> [Record excerpts]
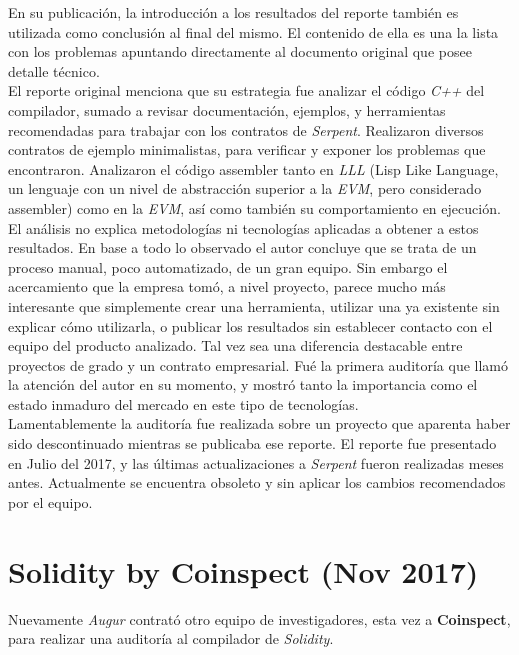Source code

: En su publicación\cite{SerpentCompilerAuditZep}, la introducción a los resultados del reporte también es utilizada como conclusión al final del mismo. El contenido de ella es una la lista con los problemas apuntando directamente al documento original que posee detalle técnico.\\

El reporte original menciona que su estrategia fue analizar el código \textit{C++} del compilador, sumado a revisar documentación, ejemplos, y herramientas recomendadas para trabajar con los contratos de \textit{Serpent}. Realizaron diversos contratos de ejemplo minimalistas, para verificar y exponer los problemas que encontraron. Analizaron el código assembler tanto en \textit{LLL} (Lisp Like Language, un lenguaje con un nivel de abstracción superior a la \textit{EVM}, pero considerado assembler) como en la \textit{EVM}, así como también su comportamiento en ejecución.\\

El análisis no explica metodologías ni tecnologías aplicadas a obtener a estos resultados. En base a todo lo observado el autor concluye que se trata de un proceso manual, poco automatizado, de un gran equipo. Sin embargo el acercamiento que la empresa tomó, a nivel proyecto, parece mucho más interesante que simplemente crear una herramienta, utilizar una ya existente sin explicar cómo utilizarla, o publicar los resultados sin establecer contacto con el equipo del producto analizado. Tal vez sea una diferencia destacable entre proyectos de grado y un contrato empresarial.
Fué la primera auditoría que llamó la atención del autor en su momento, y mostró tanto la importancia como el estado inmaduro del mercado en este tipo de tecnologías.\\ 

Lamentablemente la auditoría fue realizada sobre un proyecto que aparenta haber sido descontinuado mientras se publicaba ese reporte. El reporte fue presentado en Julio del 2017, y las últimas actualizaciones a \textit{Serpent} fueron realizadas meses antes. Actualmente se encuentra obsoleto y sin aplicar los cambios recomendados por el equipo.


\section{Solidity by Coinspect (Nov 2017)}
Nuevamente \textit{Augur} contrató otro equipo de investigadores, esta vez a \textbf{Coinspect}, para realizar una auditoría al compilador de \textit{Solidity}.\\

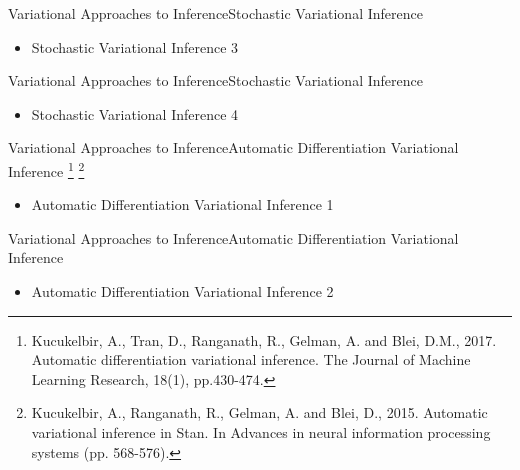\documentclass[AERbeamer%
              ,optEnglish%
              ,optBiber%
              ,optBibstyleAlphabetic%
              ,optBeamerClassicFormat%
              ]{AERlatex}%
\begin{document}
\begin{frame}[c]{Variational Approaches to Inference}{Stochastic Variational Inference}
    \centering
    \begin{itemize}
        \item Stochastic Variational Inference 3
    \end{itemize}
\end{frame}


\begin{frame}[c]{Variational Approaches to Inference}{Stochastic Variational Inference}
    \centering
    \begin{itemize}
        \item Stochastic Variational Inference 4
    \end{itemize}
\end{frame}



\begin{frame}[c]{Variational Approaches to Inference}{Automatic Differentiation Variational Inference \footnote{Kucukelbir, A., Tran, D., Ranganath, R., Gelman, A. and Blei, D.M., 2017.
                                                                                                                Automatic differentiation variational inference. The Journal of Machine
                                                                                                                Learning Research, 18(1), pp.430-474.}
                                                                                                      \footnote{Kucukelbir, A., Ranganath, R., Gelman, A. and Blei, D., 2015. Automatic
                                                                                                                variational inference in Stan. In Advances in neural information processing
                                                                                                                systems (pp. 568-576).}}
    \centering
    \begin{itemize}
        \item Automatic Differentiation Variational Inference 1
    \end{itemize}
\end{frame}


\begin{frame}[c]{Variational Approaches to Inference}{Automatic Differentiation Variational Inference}
    \centering
    \begin{itemize}
        \item Automatic Differentiation Variational Inference 2
    \end{itemize}
\end{frame}
\end{document}
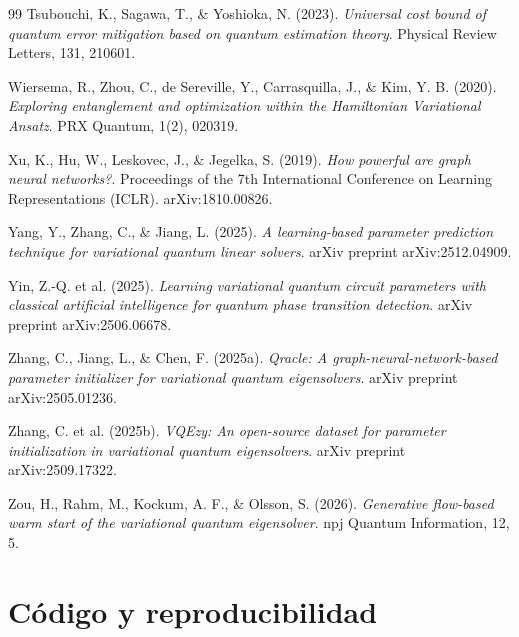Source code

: \documentclass[11pt,a4paper,spanish]{book}
\begin{document}
\begin{thebibliography}{99}
 Tsubouchi, K., Sagawa, T., \& Yoshioka, N. (2023). \emph{Universal cost bound of quantum error mitigation based on quantum estimation theory}. Physical Review Letters, 131, 210601.

 Wiersema, R., Zhou, C., de Sereville, Y., Carrasquilla, J., \& Kim, Y. B. (2020). \emph{Exploring entanglement and optimization within the Hamiltonian Variational Ansatz}. PRX Quantum, 1(2), 020319.

 Xu, K., Hu, W., Leskovec, J., \& Jegelka, S. (2019). \emph{How powerful are graph neural networks?}. Proceedings of the 7th International Conference on Learning Representations (ICLR). arXiv:1810.00826.

 Yang, Y., Zhang, C., \& Jiang, L. (2025). \emph{A learning-based parameter prediction technique for variational quantum linear solvers}. arXiv preprint arXiv:2512.04909.

 Yin, Z.-Q. et al. (2025). \emph{Learning variational quantum circuit parameters with classical artificial intelligence for quantum phase transition detection}. arXiv preprint arXiv:2506.06678.

 Zhang, C., Jiang, L., \& Chen, F. (2025a). \emph{Qracle: A graph-neural-network-based parameter initializer for variational quantum eigensolvers}. arXiv preprint arXiv:2505.01236.

 Zhang, C. et al. (2025b). \emph{VQEzy: An open-source dataset for parameter initialization in variational quantum eigensolvers}. arXiv preprint arXiv:2509.17322.

 Zou, H., Rahm, M., Kockum, A. F., \& Olsson, S. (2026). \emph{Generative flow-based warm start of the variational quantum eigensolver}. npj Quantum Information, 12, 5.

\end{thebibliography}



\appendix

\chapter{Código y reproducibilidad}
\label{sec:codigo}
\end{document}
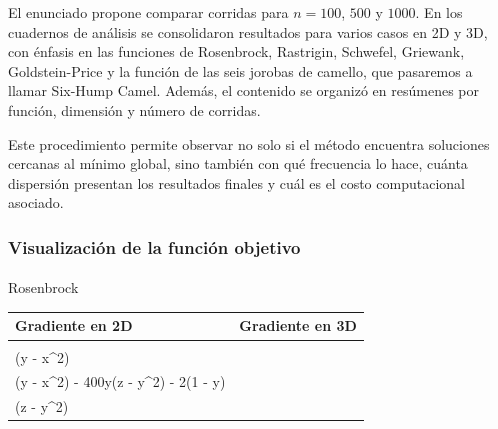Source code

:\documentclass[
  12pt,
  letterpaper,
  DIV=11,
  numbers=noendperiod]{scrartcl}
\makeatletter
\let\oldparagraph\paragraph
\renewcommand{\paragraph}{
    \@ifstar
      \xxxParagraphStar
      \xxxParagraphNoStar
  }
\newcommand{\xxxParagraphStar}[1]{\oldparagraph*{#1}\mbox{}}
\newcommand{\xxxParagraphNoStar}[1]{\oldparagraph{#1}\mbox{}}
\newcounter{none} %
\makeatother
\begin{document}
El enunciado propone comparar corridas para \(n = 100\), \(500\) y
\(1000\). En los cuadernos de análisis se consolidaron resultados para
varios casos en 2D y 3D, con énfasis en las funciones de Rosenbrock,
Rastrigin, Schwefel, Griewank, Goldstein-Price y la función de las seis
jorobas de camello, que pasaremos a llamar Six-Hump Camel. Además, el
contenido se organizó en resúmenes por función, dimensión y número de
corridas.

Este procedimiento permite observar no solo si el método encuentra
soluciones cercanas al mínimo global, sino también con qué frecuencia lo
hace, cuánta dispersión presentan los resultados finales y cuál es el
costo computacional asociado.

\subsubsection{Visualización de la función
objetivo}\label{visualizaciuxf3n-de-la-funciuxf3n-objetivo}

\paragraph{Rosenbrock}\label{rosenbrock}

{\def\LTcaptype{none} %
\begin{longtable}[]{@{}
  >{\raggedright\arraybackslash}p{}
  >{\raggedright\arraybackslash}p{}@{}}
\toprule\noalign{}
\begin{minipage}[b]{\linewidth}\raggedright
Gradiente en 2D
\end{minipage} & \begin{minipage}[b]{\linewidth}\raggedright
Gradiente en 3D
\end{minipage} \\
\midrule\noalign{}
\endhead
\bottomrule\noalign{}
\endlastfoot
\( \nabla f(x, y) = \begin{bmatrix} -400x(y - x^2) - 2(1 - x) \\ 200(y - x^2) \end{bmatrix} \)
&
\( \nabla f(x, y, z) = \begin{bmatrix} -400x(y - x^2) - 2(1 - x) \\ 200(y - x^2) - 400y(z - y^2) - 2(1 - y) \\ 200(z - y^2) \end{bmatrix} \) \\
\end{longtable}
}
\end{document}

> [What needs to be done] From the first record to the last, transcribe everything exactly but drop the pictures.

> [Written solution]
Source code

: En su publicación\cite{SerpentCompilerAuditZep}, la introducción a los resultados del reporte también es utilizada como conclusión al final del mismo. El contenido de ella es una la lista con los problemas apuntando directamente al documento original que posee detalle técnico.\\

El reporte original menciona que su estrategia fue analizar el código \textit{C++} del compilador, sumado a revisar documentación, ejemplos, y herramientas recomendadas para trabajar con los contratos de \textit{Serpent}. Realizaron diversos contratos de ejemplo minimalistas, para verificar y exponer los problemas que encontraron. Analizaron el código assembler tanto en \textit{LLL} (Lisp Like Language, un lenguaje con un nivel de abstracción superior a la \textit{EVM}, pero considerado assembler) como en la \textit{EVM}, así como también su comportamiento en ejecución.\\

El análisis no explica metodologías ni tecnologías aplicadas a obtener a estos resultados. En base a todo lo observado el autor concluye que se trata de un proceso manual, poco automatizado, de un gran equipo. Sin embargo el acercamiento que la empresa tomó, a nivel proyecto, parece mucho más interesante que simplemente crear una herramienta, utilizar una ya existente sin explicar cómo utilizarla, o publicar los resultados sin establecer contacto con el equipo del producto analizado. Tal vez sea una diferencia destacable entre proyectos de grado y un contrato empresarial.
Fué la primera auditoría que llamó la atención del autor en su momento, y mostró tanto la importancia como el estado inmaduro del mercado en este tipo de tecnologías.\\ 

Lamentablemente la auditoría fue realizada sobre un proyecto que aparenta haber sido descontinuado mientras se publicaba ese reporte. El reporte fue presentado en Julio del 2017, y las últimas actualizaciones a \textit{Serpent} fueron realizadas meses antes. Actualmente se encuentra obsoleto y sin aplicar los cambios recomendados por el equipo.


\section{Solidity by Coinspect (Nov 2017)}
Nuevamente \textit{Augur} contrató otro equipo de investigadores, esta vez a \textbf{Coinspect}, para realizar una auditoría al compilador de \textit{Solidity}.\\

\documentclass[AERbeamer%
              ,optEnglish%
              ,optBiber%
              ,optBibstyleAlphabetic%
              ,optBeamerClassicFormat%
              ]{AERlatex}%
\begin{document}
\begin{frame}[c]{Variational Approaches to Inference}{Stochastic Variational Inference}
    \centering
    \begin{itemize}
        \item Stochastic Variational Inference 3
    \end{itemize}
\end{frame}


\begin{frame}[c]{Variational Approaches to Inference}{Stochastic Variational Inference}
    \centering
    \begin{itemize}
        \item Stochastic Variational Inference 4
    \end{itemize}
\end{frame}



\begin{frame}[c]{Variational Approaches to Inference}{Automatic Differentiation Variational Inference \footnote{Kucukelbir, A., Tran, D., Ranganath, R., Gelman, A. and Blei, D.M., 2017.
                                                                                                                Automatic differentiation variational inference. The Journal of Machine
                                                                                                                Learning Research, 18(1), pp.430-474.}
                                                                                                      \footnote{Kucukelbir, A., Ranganath, R., Gelman, A. and Blei, D., 2015. Automatic
                                                                                                                variational inference in Stan. In Advances in neural information processing
                                                                                                                systems (pp. 568-576).}}
    \centering
    \begin{itemize}
        \item Automatic Differentiation Variational Inference 1
    \end{itemize}
\end{frame}


\begin{frame}[c]{Variational Approaches to Inference}{Automatic Differentiation Variational Inference}
    \centering
    \begin{itemize}
        \item Automatic Differentiation Variational Inference 2
    \end{itemize}
\end{frame}
\end{document}
Source code

: \documentclass[11pt,a4paper,spanish]{book}
\begin{document}
\begin{thebibliography}{99}
 Tsubouchi, K., Sagawa, T., \& Yoshioka, N. (2023). \emph{Universal cost bound of quantum error mitigation based on quantum estimation theory}. Physical Review Letters, 131, 210601.

 Wiersema, R., Zhou, C., de Sereville, Y., Carrasquilla, J., \& Kim, Y. B. (2020). \emph{Exploring entanglement and optimization within the Hamiltonian Variational Ansatz}. PRX Quantum, 1(2), 020319.

 Xu, K., Hu, W., Leskovec, J., \& Jegelka, S. (2019). \emph{How powerful are graph neural networks?}. Proceedings of the 7th International Conference on Learning Representations (ICLR). arXiv:1810.00826.

 Yang, Y., Zhang, C., \& Jiang, L. (2025). \emph{A learning-based parameter prediction technique for variational quantum linear solvers}. arXiv preprint arXiv:2512.04909.

 Yin, Z.-Q. et al. (2025). \emph{Learning variational quantum circuit parameters with classical artificial intelligence for quantum phase transition detection}. arXiv preprint arXiv:2506.06678.

 Zhang, C., Jiang, L., \& Chen, F. (2025a). \emph{Qracle: A graph-neural-network-based parameter initializer for variational quantum eigensolvers}. arXiv preprint arXiv:2505.01236.

 Zhang, C. et al. (2025b). \emph{VQEzy: An open-source dataset for parameter initialization in variational quantum eigensolvers}. arXiv preprint arXiv:2509.17322.

 Zou, H., Rahm, M., Kockum, A. F., \& Olsson, S. (2026). \emph{Generative flow-based warm start of the variational quantum eigensolver}. npj Quantum Information, 12, 5.

\end{thebibliography}



\appendix

\chapter{Código y reproducibilidad}
\label{sec:codigo}
\end{document}
Source code

:\documentclass[
  12pt,
  letterpaper,
  DIV=11,
  numbers=noendperiod]{scrartcl}
\makeatletter
\let\oldparagraph\paragraph
\renewcommand{\paragraph}{
    \@ifstar
      \xxxParagraphStar
      \xxxParagraphNoStar
  }
\newcommand{\xxxParagraphStar}[1]{\oldparagraph*{#1}\mbox{}}
\newcommand{\xxxParagraphNoStar}[1]{\oldparagraph{#1}\mbox{}}
\newcounter{none} %
\makeatother
\begin{document}
El enunciado propone comparar corridas para \(n = 100\), \(500\) y
\(1000\). En los cuadernos de análisis se consolidaron resultados para
varios casos en 2D y 3D, con énfasis en las funciones de Rosenbrock,
Rastrigin, Schwefel, Griewank, Goldstein-Price y la función de las seis
jorobas de camello, que pasaremos a llamar Six-Hump Camel. Además, el
contenido se organizó en resúmenes por función, dimensión y número de
corridas.

Este procedimiento permite observar no solo si el método encuentra
soluciones cercanas al mínimo global, sino también con qué frecuencia lo
hace, cuánta dispersión presentan los resultados finales y cuál es el
costo computacional asociado.

\subsubsection{Visualización de la función
objetivo}\label{visualizaciuxf3n-de-la-funciuxf3n-objetivo}

\paragraph{Rosenbrock}\label{rosenbrock}

{\def\LTcaptype{none} %
\begin{longtable}[]{@{}
  >{\raggedright\arraybackslash}p{}
  >{\raggedright\arraybackslash}p{}@{}}
\toprule\noalign{}
\begin{minipage}[b]{\linewidth}\raggedright
Gradiente en 2D
\end{minipage} & \begin{minipage}[b]{\linewidth}\raggedright
Gradiente en 3D
\end{minipage} \\
\midrule\noalign{}
\endhead
\bottomrule\noalign{}
\endlastfoot
\( \nabla f(x, y) = \begin{bmatrix} -400x(y - x^2) - 2(1 - x) \\ 200(y - x^2) \end{bmatrix} \)
&
\( \nabla f(x, y, z) = \begin{bmatrix} -400x(y - x^2) - 2(1 - x) \\ 200(y - x^2) - 400y(z - y^2) - 2(1 - y) \\ 200(z - y^2) \end{bmatrix} \) \\
\end{longtable}
}
\end{document}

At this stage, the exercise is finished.